Dans les faits, il y avait peu de chances que le propriétaire obtienne la résiliation du bail, la destination de magasin de prêt-à-porter ne violant pas l'article 3 du contrat de bail. La société Y avait 50% de chances d'obtenir le renouvellement de son contrat de bail.

Par conséquent, la perte de chance pour Y est sérieuse et un dommage dans son chef est établi. L’assurance responsabilité professionnelle de l’avocat est condamnée à payer à la société Y la somme de 30.676,82 euros.

Bon à savoir

Le devoir de conseil et d’information de l'avocat est une obligation de moyen. Par conséquent, si le résultat souhaité par le client n'est pas obtenu, il appartient à ce dernier de prouver que tous les moyens n'ont pas été mis en œuvre par son avocat et que celui-ci a donc commis une faute. 4

La faute de l'avocat consiste à ne pas agir comme l'aurait fait, dans les mêmes circonstances, un avocat normalement prudent et diligent. 5

En outre, l'avocat ne doit pas attendre passivement les instructions que le client lui donnera éventuellement mais il doit prendre l'initiative de rendre celui-ci attentif à des embûches, des obligations légales ou des formalités à accomplir. 6

Cela étant, l'obligation d'information peut être atténuée face à un client ayant connaissances des règlementations légales applicables. Toutefois, en règle, l'avocat reste toujours tenu de conseiller son client sur les options qui s'ouvrent à lui et de le mettre en garde quant aux risques qui résulteraient de certaines options choisies, même si, en présence d'un client averti, les conseils peuvent être prodigués de façon simplifiée. 7

_______________

1. Cour d’appel de Bruxelles, 10 novembre 2006, J.L.M.B., 2008/06, p. 229.

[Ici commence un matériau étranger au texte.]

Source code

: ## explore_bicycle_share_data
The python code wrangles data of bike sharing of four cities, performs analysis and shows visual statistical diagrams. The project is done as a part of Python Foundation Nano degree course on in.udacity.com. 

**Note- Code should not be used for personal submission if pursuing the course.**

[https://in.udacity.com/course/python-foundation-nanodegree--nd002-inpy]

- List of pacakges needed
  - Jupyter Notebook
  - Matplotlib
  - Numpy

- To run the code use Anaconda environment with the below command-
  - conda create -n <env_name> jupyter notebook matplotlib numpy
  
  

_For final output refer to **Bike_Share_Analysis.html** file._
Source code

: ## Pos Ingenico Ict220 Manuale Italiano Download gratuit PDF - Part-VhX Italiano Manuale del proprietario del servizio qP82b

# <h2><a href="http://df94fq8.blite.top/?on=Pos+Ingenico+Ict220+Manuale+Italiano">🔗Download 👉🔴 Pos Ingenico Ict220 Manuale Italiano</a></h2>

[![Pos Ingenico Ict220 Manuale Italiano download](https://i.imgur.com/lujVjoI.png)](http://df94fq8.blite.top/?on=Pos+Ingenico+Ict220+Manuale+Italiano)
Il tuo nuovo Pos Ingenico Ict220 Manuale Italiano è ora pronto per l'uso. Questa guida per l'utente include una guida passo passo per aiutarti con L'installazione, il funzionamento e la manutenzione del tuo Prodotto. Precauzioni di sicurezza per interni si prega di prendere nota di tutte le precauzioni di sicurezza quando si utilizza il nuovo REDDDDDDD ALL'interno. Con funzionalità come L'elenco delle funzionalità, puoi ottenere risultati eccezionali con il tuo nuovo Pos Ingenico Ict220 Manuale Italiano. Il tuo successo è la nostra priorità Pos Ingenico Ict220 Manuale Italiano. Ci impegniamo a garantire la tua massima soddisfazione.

2. J.F. Gribomont, « Des aspects actuels de la responsabilité civile professionnelle des avocats », J.T., 1982, p. 598.

3. Liège, 20 octobre 1989, J.L.M.B., 1990, p. 86.

4. B. Troiani, « La responsabilité de l'avocat dans la consultation et la négociation », Ann. dr. Louvain, 1996, pp. 367-368.

5. P. Depuydt, Responsabilité de l'avocat et de l'huissier de justice, Story-Scientia, 1984, p. 26.

6. Liège, 22 décembre 1998, J.L.M.B., 2000, p. 242.

7. P. Henry et B. De Cocquéau, « Le devoir de conseil de l'avocat et de l'huissier de justice », in Larcier, Formation permanente CUP, vol. 89, Les obligations d'information, de renseignement, de mise en garde et de conseil, p. 65.